====== EXERCISE DATA
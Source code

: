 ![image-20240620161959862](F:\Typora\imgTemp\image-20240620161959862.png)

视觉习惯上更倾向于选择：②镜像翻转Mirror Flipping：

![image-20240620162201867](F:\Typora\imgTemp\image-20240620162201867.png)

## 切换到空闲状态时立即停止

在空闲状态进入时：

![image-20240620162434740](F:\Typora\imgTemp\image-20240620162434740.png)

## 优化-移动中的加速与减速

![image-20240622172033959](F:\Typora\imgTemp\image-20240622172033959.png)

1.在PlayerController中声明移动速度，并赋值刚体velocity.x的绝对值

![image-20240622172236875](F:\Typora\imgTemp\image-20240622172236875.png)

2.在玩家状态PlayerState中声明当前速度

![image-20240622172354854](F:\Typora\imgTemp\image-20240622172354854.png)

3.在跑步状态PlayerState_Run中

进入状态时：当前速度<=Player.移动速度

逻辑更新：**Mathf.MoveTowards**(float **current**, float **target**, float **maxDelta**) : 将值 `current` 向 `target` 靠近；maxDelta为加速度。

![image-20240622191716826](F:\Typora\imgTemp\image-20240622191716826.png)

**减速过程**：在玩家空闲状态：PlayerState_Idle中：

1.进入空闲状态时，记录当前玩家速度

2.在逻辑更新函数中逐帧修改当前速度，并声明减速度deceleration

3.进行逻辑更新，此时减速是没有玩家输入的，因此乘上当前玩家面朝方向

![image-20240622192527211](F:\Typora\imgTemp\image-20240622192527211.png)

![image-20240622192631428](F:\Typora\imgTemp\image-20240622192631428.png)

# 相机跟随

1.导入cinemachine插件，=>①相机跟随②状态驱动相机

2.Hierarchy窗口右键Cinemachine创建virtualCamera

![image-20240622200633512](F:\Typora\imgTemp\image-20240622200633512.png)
============
TASK DIRECTIONS – Include the first line of the listing, the line with "2.Hierarchy窗口右", and every line between them, each repeated exactly, and output only those.

RESPONSE TO THIS TASK –
Source code

: ![image-20240620161959862](F:\Typora\imgTemp\image-20240620161959862.png)

视觉习惯上更倾向于选择：②镜像翻转Mirror Flipping：

![image-20240620162201867](F:\Typora\imgTemp\image-20240620162201867.png)

## 切换到空闲状态时立即停止

在空闲状态进入时：

![image-20240620162434740](F:\Typora\imgTemp\image-20240620162434740.png)

## 优化-移动中的加速与减速

![image-20240622172033959](F:\Typora\imgTemp\image-20240622172033959.png)

1.在PlayerController中声明移动速度，并赋值刚体velocity.x的绝对值

![image-20240622172236875](F:\Typora\imgTemp\image-20240622172236875.png)

2.在玩家状态PlayerState中声明当前速度

![image-20240622172354854](F:\Typora\imgTemp\image-20240622172354854.png)

3.在跑步状态PlayerState_Run中

进入状态时：当前速度<=Player.移动速度

逻辑更新：**Mathf.MoveTowards**(float **current**, float **target**, float **maxDelta**) : 将值 `current` 向 `target` 靠近；maxDelta为加速度。

![image-20240622191716826](F:\Typora\imgTemp\image-20240622191716826.png)

**减速过程**：在玩家空闲状态：PlayerState_Idle中：

1.进入空闲状态时，记录当前玩家速度

2.在逻辑更新函数中逐帧修改当前速度，并声明减速度deceleration

3.进行逻辑更新，此时减速是没有玩家输入的，因此乘上当前玩家面朝方向

![image-20240622192527211](F:\Typora\imgTemp\image-20240622192527211.png)

![image-20240622192631428](F:\Typora\imgTemp\image-20240622192631428.png)

# 相机跟随

1.导入cinemachine插件，=>①相机跟随②状态驱动相机

2.Hierarchy窗口右键Cinemachine创建virtualCamera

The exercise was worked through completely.